------ DATA RECORDS ------
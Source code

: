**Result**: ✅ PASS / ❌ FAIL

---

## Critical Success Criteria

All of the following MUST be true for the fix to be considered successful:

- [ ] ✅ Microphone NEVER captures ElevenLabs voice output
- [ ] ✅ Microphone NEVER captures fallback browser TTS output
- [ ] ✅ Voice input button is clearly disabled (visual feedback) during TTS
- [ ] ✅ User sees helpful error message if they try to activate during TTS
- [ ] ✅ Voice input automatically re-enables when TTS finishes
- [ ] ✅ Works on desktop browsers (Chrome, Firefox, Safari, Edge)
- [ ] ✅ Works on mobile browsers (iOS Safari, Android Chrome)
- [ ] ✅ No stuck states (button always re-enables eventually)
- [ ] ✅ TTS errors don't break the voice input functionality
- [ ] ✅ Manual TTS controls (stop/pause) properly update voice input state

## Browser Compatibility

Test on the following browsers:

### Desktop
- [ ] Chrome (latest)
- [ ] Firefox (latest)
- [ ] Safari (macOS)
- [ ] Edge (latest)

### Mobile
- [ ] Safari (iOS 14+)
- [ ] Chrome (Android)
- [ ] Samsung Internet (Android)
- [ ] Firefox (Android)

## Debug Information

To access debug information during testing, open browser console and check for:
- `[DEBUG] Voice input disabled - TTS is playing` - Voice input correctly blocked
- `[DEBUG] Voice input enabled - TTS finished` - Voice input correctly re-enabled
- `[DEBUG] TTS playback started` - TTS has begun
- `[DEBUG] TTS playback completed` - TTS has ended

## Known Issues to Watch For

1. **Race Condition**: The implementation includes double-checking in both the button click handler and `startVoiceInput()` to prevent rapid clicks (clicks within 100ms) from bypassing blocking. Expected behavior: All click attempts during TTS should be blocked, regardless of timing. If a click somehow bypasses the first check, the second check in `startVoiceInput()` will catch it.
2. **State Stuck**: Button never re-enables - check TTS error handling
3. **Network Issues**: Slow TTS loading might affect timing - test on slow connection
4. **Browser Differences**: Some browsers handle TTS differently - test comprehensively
------
------ DATA RECORDS ------
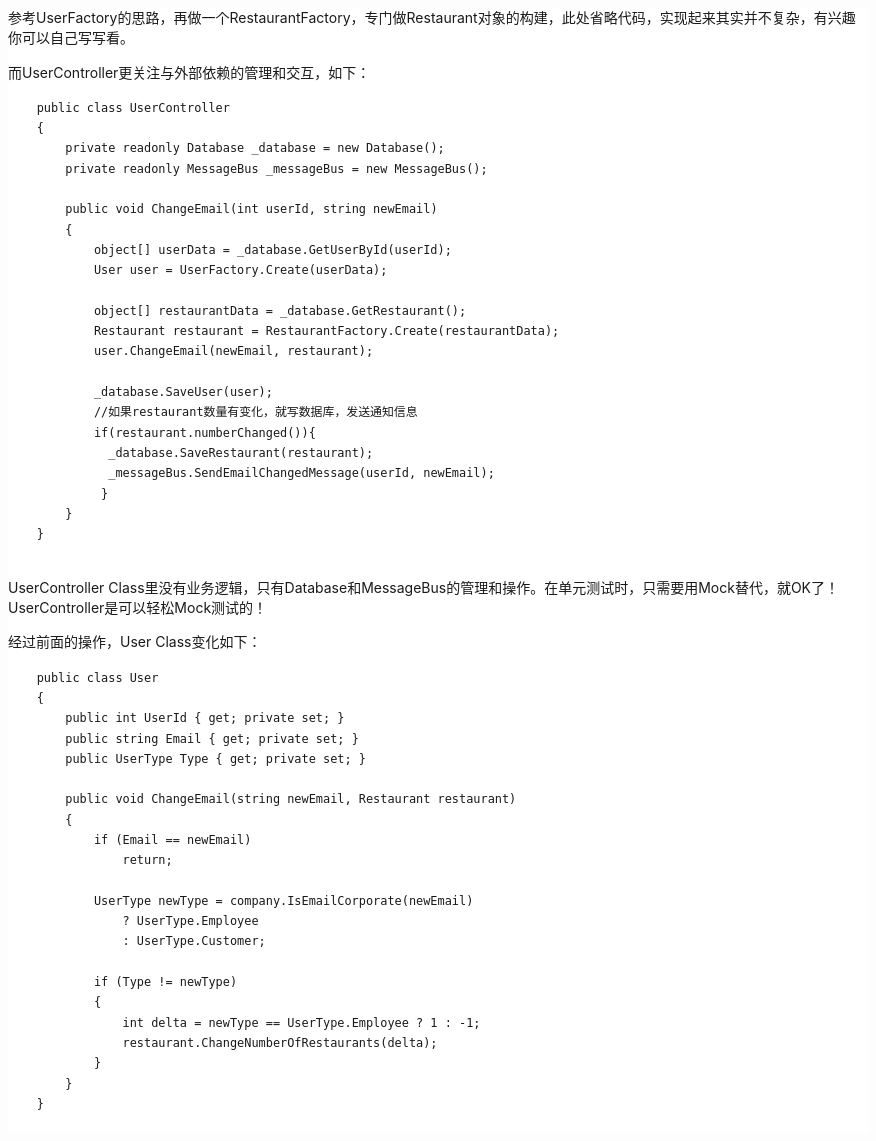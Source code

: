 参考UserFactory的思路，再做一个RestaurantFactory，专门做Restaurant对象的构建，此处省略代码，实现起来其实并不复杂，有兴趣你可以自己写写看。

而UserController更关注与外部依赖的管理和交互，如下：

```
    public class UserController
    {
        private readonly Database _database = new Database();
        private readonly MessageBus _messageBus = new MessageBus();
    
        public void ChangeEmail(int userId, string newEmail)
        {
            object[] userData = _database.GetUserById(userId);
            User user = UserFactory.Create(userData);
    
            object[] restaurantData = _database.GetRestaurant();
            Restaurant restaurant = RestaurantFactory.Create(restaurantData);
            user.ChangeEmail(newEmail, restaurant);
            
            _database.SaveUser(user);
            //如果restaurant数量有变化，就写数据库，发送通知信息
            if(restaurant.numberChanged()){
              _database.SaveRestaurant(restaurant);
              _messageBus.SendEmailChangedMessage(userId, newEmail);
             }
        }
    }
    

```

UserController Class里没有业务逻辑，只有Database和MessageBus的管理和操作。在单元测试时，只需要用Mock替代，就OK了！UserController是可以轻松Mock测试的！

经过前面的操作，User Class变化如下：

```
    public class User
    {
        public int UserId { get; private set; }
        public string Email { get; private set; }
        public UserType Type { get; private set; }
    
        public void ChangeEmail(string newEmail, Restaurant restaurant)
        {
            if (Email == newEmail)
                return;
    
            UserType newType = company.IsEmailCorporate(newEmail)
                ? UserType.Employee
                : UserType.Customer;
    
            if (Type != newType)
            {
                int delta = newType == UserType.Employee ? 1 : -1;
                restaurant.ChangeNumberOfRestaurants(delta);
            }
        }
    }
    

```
------
------ DATA RECORDS ------
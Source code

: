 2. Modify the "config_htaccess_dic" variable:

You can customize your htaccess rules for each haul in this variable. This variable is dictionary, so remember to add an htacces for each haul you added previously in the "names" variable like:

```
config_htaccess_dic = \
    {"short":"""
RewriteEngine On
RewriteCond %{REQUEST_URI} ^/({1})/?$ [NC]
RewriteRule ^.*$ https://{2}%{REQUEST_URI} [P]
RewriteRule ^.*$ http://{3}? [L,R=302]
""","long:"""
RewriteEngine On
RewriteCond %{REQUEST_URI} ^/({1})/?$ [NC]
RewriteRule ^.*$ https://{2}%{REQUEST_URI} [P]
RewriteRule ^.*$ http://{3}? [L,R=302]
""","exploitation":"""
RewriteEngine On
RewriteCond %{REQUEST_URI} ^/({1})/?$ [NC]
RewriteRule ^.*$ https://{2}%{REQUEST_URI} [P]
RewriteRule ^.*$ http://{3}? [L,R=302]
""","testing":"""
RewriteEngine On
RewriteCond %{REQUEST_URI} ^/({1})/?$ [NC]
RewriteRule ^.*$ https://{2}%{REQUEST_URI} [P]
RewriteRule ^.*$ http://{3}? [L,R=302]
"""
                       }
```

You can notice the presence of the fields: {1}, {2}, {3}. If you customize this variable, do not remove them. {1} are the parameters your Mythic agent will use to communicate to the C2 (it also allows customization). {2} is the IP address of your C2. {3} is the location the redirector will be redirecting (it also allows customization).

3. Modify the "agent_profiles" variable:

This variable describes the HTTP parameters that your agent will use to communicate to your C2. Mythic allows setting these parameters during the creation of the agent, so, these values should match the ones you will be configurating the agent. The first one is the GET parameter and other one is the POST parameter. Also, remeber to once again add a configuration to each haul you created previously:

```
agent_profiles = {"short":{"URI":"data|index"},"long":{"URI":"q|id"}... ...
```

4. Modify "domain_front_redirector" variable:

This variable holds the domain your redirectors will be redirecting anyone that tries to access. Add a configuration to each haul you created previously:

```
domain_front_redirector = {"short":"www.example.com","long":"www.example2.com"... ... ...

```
------
:: WORK ITEM ::
Working from the records above, write out verbatim only the lines from the line containing "All of the following" through the line containing "To access debug".

:: RESPONSE TO THIS TASK ::
All of the following MUST be true for the fix to be considered successful:

- [ ] ✅ Microphone NEVER captures ElevenLabs voice output
- [ ] ✅ Microphone NEVER captures fallback browser TTS output
- [ ] ✅ Voice input button is clearly disabled (visual feedback) during TTS
- [ ] ✅ User sees helpful error message if they try to activate during TTS
- [ ] ✅ Voice input automatically re-enables when TTS finishes
- [ ] ✅ Works on desktop browsers (Chrome, Firefox, Safari, Edge)
- [ ] ✅ Works on mobile browsers (iOS Safari, Android Chrome)
- [ ] ✅ No stuck states (button always re-enables eventually)
- [ ] ✅ TTS errors don't break the voice input functionality
- [ ] ✅ Manual TTS controls (stop/pause) properly update voice input state

## Browser Compatibility

Test on the following browsers:

### Desktop
- [ ] Chrome (latest)
- [ ] Firefox (latest)
- [ ] Safari (macOS)
- [ ] Edge (latest)

### Mobile
- [ ] Safari (iOS 14+)
- [ ] Chrome (Android)
- [ ] Samsung Internet (Android)
- [ ] Firefox (Android)

## Debug Information

To access debug information during testing, open browser console and check for:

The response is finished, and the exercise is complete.